MATERIALS PROVIDED:
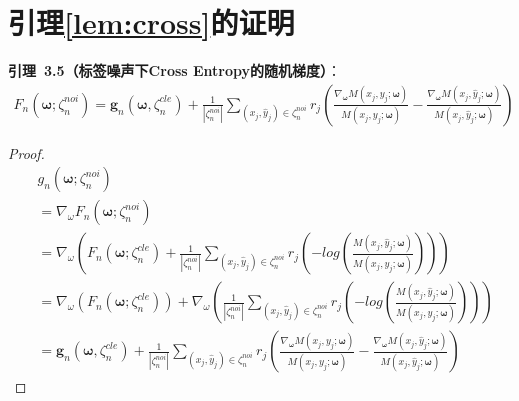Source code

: \section{引理\ref{lem:cross}的证明}\label{app:lemma5}
\noindent \textbf{引理~3.5（标签噪声下Cross Entropy的随机梯度）}：
\begin{multline}\label{eq:lamma5}
F_n\left(\boldsymbol{\omega};\zeta_n^{noi}\right)=\boldsymbol{g}_n\left(\boldsymbol{\omega},\zeta_n^{cle}\right)+\frac{1}{|\zeta_n^{noi}|}\sum_{\left(x_j,\hat{y}_j\right)\in \zeta_n^{noi}}r_j\left(\frac{\nabla_{\boldsymbol{\omega}} M\left(x_j, y_j; \boldsymbol{\omega}\right)}{M\left(x_j, y_j; \boldsymbol{\omega}\right)} -\frac{\nabla_{\boldsymbol{\omega}} M\left(x_j, \hat{y}_j; \boldsymbol{\omega}\right)}{M\left(x_j, \hat{y}_j; \boldsymbol{\omega}\right)}\right)
\end{multline}

\begin{proof}
\begin{equation}
    \begin{aligned}
&g_n\left(\boldsymbol{\omega};\zeta_n^{noi}\right)\\
&=\nabla_\omega F_n\left(\boldsymbol{\omega};\zeta_n^{noi}\right)\\
&=\nabla_\omega\left(F_n\left(\boldsymbol{\omega};\zeta_n^{cle}\right)+\frac{1}{|\zeta_n^{noi}|}\sum_{\left(x_j,\hat{y}_j\right)\in \zeta_n^{noi}}r_j\left(-log\left(\frac{M\left(x_j, \hat{y}_j; \boldsymbol{\omega}\right)}{M\left(x_j, y_j; \boldsymbol{\omega}\right)}\right)\right)\right)\\
&=\nabla_\omega\left(F_n\left(\boldsymbol{\omega};\zeta_n^{cle}\right)\right)+\nabla_\omega\left(\frac{1}{|\zeta_n^{noi}|}\sum_{\left(x_j,\hat{y}_j\right)\in \zeta_n^{noi}}r_j\left(-log\left(\frac{M\left(x_j, \hat{y}_j; \boldsymbol{\omega}\right)}{M\left(x_j, y_j; \boldsymbol{\omega}\right)}\right)\right)\right)\\
&=\boldsymbol{g}_n\left(\boldsymbol{\omega},\zeta_n^{cle}\right)+\frac{1}{|\zeta_n^{noi}|}\sum_{\left(x_j,\hat{y}_j\right)\in \zeta_n^{noi}}r_j\left(\frac{\nabla_{\boldsymbol{\omega}} M\left(x_j, y_j; \boldsymbol{\omega}\right)}{M\left(x_j, y_j; \boldsymbol{\omega}\right)} -\frac{\nabla_{\boldsymbol{\omega}} M\left(x_j, \hat{y}_j; \boldsymbol{\omega}\right)}{M\left(x_j, \hat{y}_j; \boldsymbol{\omega}\right)}\right)
    \end{aligned}
\end{equation}
\end{proof}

YOUR GOAL: Retype the listing exactly and drop the pictures.

SOLUTION TO THE EXERCISE:
Source code

: \section{引理\ref{lem:cross}的证明}\label{app:lemma5}
\noindent \textbf{引理~3.5（标签噪声下Cross Entropy的随机梯度）}：
\begin{multline}\label{eq:lamma5}
F_n\left(\boldsymbol{\omega};\zeta_n^{noi}\right)=\boldsymbol{g}_n\left(\boldsymbol{\omega},\zeta_n^{cle}\right)+\frac{1}{|\zeta_n^{noi}|}\sum_{\left(x_j,\hat{y}_j\right)\in \zeta_n^{noi}}r_j\left(\frac{\nabla_{\boldsymbol{\omega}} M\left(x_j, y_j; \boldsymbol{\omega}\right)}{M\left(x_j, y_j; \boldsymbol{\omega}\right)} -\frac{\nabla_{\boldsymbol{\omega}} M\left(x_j, \hat{y}_j; \boldsymbol{\omega}\right)}{M\left(x_j, \hat{y}_j; \boldsymbol{\omega}\right)}\right)
\end{multline}

\begin{proof}
\begin{equation}
    \begin{aligned}
&g_n\left(\boldsymbol{\omega};\zeta_n^{noi}\right)\\
&=\nabla_\omega F_n\left(\boldsymbol{\omega};\zeta_n^{noi}\right)\\
&=\nabla_\omega\left(F_n\left(\boldsymbol{\omega};\zeta_n^{cle}\right)+\frac{1}{|\zeta_n^{noi}|}\sum_{\left(x_j,\hat{y}_j\right)\in \zeta_n^{noi}}r_j\left(-log\left(\frac{M\left(x_j, \hat{y}_j; \boldsymbol{\omega}\right)}{M\left(x_j, y_j; \boldsymbol{\omega}\right)}\right)\right)\right)\\
&=\nabla_\omega\left(F_n\left(\boldsymbol{\omega};\zeta_n^{cle}\right)\right)+\nabla_\omega\left(\frac{1}{|\zeta_n^{noi}|}\sum_{\left(x_j,\hat{y}_j\right)\in \zeta_n^{noi}}r_j\left(-log\left(\frac{M\left(x_j, \hat{y}_j; \boldsymbol{\omega}\right)}{M\left(x_j, y_j; \boldsymbol{\omega}\right)}\right)\right)\right)\\
&=\boldsymbol{g}_n\left(\boldsymbol{\omega},\zeta_n^{cle}\right)+\frac{1}{|\zeta_n^{noi}|}\sum_{\left(x_j,\hat{y}_j\right)\in \zeta_n^{noi}}r_j\left(\frac{\nabla_{\boldsymbol{\omega}} M\left(x_j, y_j; \boldsymbol{\omega}\right)}{M\left(x_j, y_j; \boldsymbol{\omega}\right)} -\frac{\nabla_{\boldsymbol{\omega}} M\left(x_j, \hat{y}_j; \boldsymbol{\omega}\right)}{M\left(x_j, \hat{y}_j; \boldsymbol{\omega}\right)}\right)
    \end{aligned}
\end{equation}
\end{proof}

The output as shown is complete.